Core Nextflow options runName : affectionate_kepler containerEngine : docker container : ontresearch/wf-human-variation:shaa6d218582d6056ea970b73e61f138ebb0ce6c5b1 launchDir : /home/mbio/epi2melabs/instances/wf-human-variation_5fb641df-8bd2-4f43-bf27-fd5fd8beb852 workDir : /home/mbio/epi2melabs/instances/wf-human-variation_5fb641df-8bd2-4f43-bf27-fd5fd8beb852/work projectDir : /home/mbio/epi2melabs/workflows/epi2me-labs/wf-human-variation userName : mbio profile : standard configFiles : /home/mbio/epi2melabs/workflows/epi2me-labs/wf-human-variation/nextflow.config Workflow Options sv : true snp : true methyl : true str : true Input Options fast5_dir : /media/mbio/SATA_SSD/AP/C9_DNA/221107_NSC_FTD26_Enrich/no_sample/20221110_1819_MN36618_FAU71626_a0987114/fast5_all ref : /media/mbio/SATA_SSD/AP/C9_DNA/221107_NSC_FTD26_Enrich/221107_Analysis/GCA_000001405.15_GRCh38_no_alt_analysis_set.fna basecaller_cfg : dna_r9.4.1_e8_sup@v3.3 Small variant calling options phase_vcf : true include_all_ctgs : true GVCF : true Modified base calling options phase_methyl : true Short tandem repeat expansion genotyping options sex : male Basecalling options remora_cfg : dna_r9.4.1_e8_sup@v3.4_5mCG@v0 basecaller_basemod_threads: 20 Advanced basecalling options qscore_filter : 8 basecaller_args : --batchsize 160 Output Options sample_name : 20 out_dir : /home/mbio/epi2melabs/instances/wf-human-variation_5fb641df-8bd2-4f43-bf27-fd5fd8beb852/output depth_intervals : true Structural variant benchmarking options sv_benchmark : true Multiprocessing Options threads : 20 ubam_sort_threads : 4 Other parameters process_label : wfdefault !! Only displaying parameters that differ from the pipeline defaults !!

If you use epi2me-labs/wf-human-variation for your analysis please cite:

SamStudio8 commented 1 year ago

The reference that @cjw85 has pointed you to (GCA_000001405.15_GRCh38_no_alt_analysis_set) is the reference we recommend for running the human variation pipeline.
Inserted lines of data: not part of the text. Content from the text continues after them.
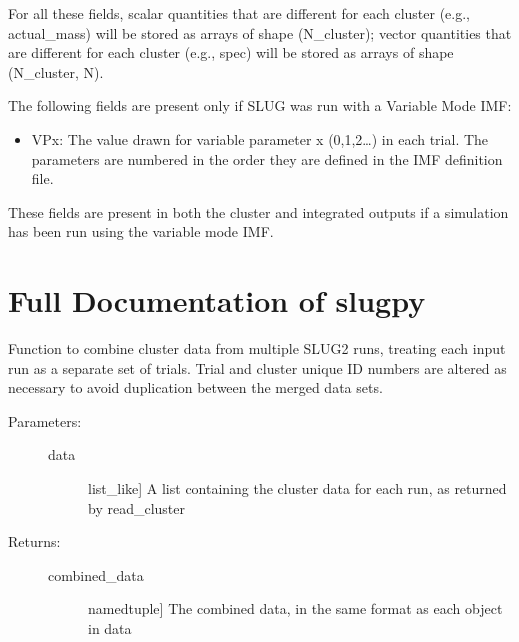 \documentclass[letterpaper,10pt,english]{sphinxmanual}
\begin{document}
For all these fields, scalar quantities that are different for each cluster (e.g., actual\_mass) will be stored as arrays of shape (N\_cluster); vector quantities that are different for each cluster (e.g., spec) will be stored as arrays of shape (N\_cluster, N).

The following fields are present only if SLUG was run with a Variable Mode IMF:
\begin{itemize}
\item {} 
VPx: The value drawn for variable parameter x (0,1,2…) in each trial. The parameters are numbered in the order they are defined in the IMF definition file.

\end{itemize}

These fields are present in both the cluster and integrated outputs if a simulation has been run using the variable mode IMF.


\section{Full Documentation of slugpy}
\label{\detokenize{slugpy:full-documentation-of-slugpy}}\label{\detokenize{slugpy:module-slugpy}}

\begin{fulllineitems}
\label{\detokenize{slugpy:slugpy.combine_cluster}}
Function to combine cluster data from multiple SLUG2 runs,
treating each input run as a separate set of trials. Trial and
cluster unique ID numbers are altered as necessary to avoid
duplication between the merged data sets.
\begin{description}
\item[{Parameters:}] \leavevmode\begin{description}
\item[{data}] \leavevmode{[}list\_like{]}
A list containing the cluster data for each run, as
returned by read\_cluster

\end{description}

\item[{Returns:}] \leavevmode\begin{description}
\item[{combined\_data}] \leavevmode{[}namedtuple{]}
The combined data, in the same format as each object in data

\end{description}

\end{description}

\end{fulllineitems}
\end{document}

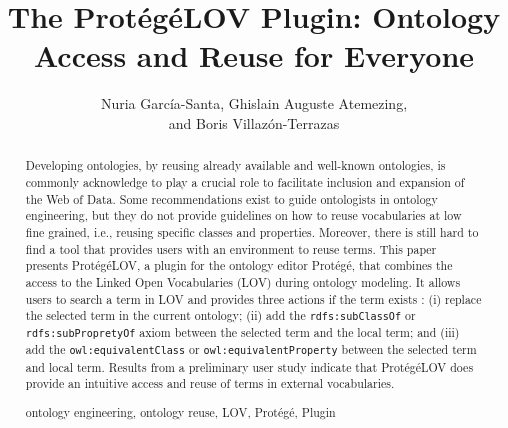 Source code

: \documentclass[runningheads,a4paper]{llncs}
\newcommand{\keywords}[1]{\par\addvspace\baselineskip
\noindent\keywordname\enspace\ignorespaces#1}
\begin{document}

\title{The Prot{\'e}g{\'e}LOV Plugin: Ontology Access and Reuse for Everyone }


\author{ Nuria Garc\'ia-Santa, Ghislain Auguste Atemezing,\\ and Boris Villaz{\'o}n-Terrazas}


\maketitle


\begin{abstract}
Developing ontologies, by reusing already available and well-known ontologies, is commonly acknowledge to play a crucial role to facilitate inclusion and expansion of the Web of Data. Some recommendations exist to guide ontologists in ontology engineering, but they do not provide guidelines on how to reuse vocabularies at low fine grained, i.e., reusing specific classes and properties. Moreover, there is still hard to find a tool that provides users with an environment to reuse terms. This paper presents Prot{\'e}g{\'e}LOV, a plugin for the ontology editor Prot{\'e}g{\'e}, that combines the access to the Linked Open Vocabularies (LOV) during ontology modeling. It allows users to search a term in LOV and provides three actions if the term exists : (i) replace the selected term in the current ontology; (ii) add the {\tt rdfs:subClassOf} or {\tt rdfs:subPropretyOf} axiom between the selected term and the local term; and (iii) add the {\tt owl:equivalentClass} or {\tt owl:equivalentProperty} between the selected term and local term. Results from a preliminary user study indicate that Prot{\'e}g{\'e}LOV does provide an intuitive access and reuse of terms in external vocabularies.
\keywords{ontology engineering, ontology reuse, LOV, Prot{\'e}g{\'e}, Plugin} 
\end{abstract}

\end{document}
However, the SV benchmark data we use from NIST specifically requires alignments to human_g1k_v37 which can be downloaded via http://ftp.1000genomes.ebi.ac.uk/vol1/ftp/technical/reference/.

Please note that the SV benchmarks will only be valid if you have sequenced HG002. If you do not need the benchmark information because you are not sequencing that genome, you can remove the option --sv_benchmark. If you do not need the benchmarking information you can use the recommended reference (GCA_000001405.15_GRCh38_no_alt_analysis_set) that was linked in the previous comment.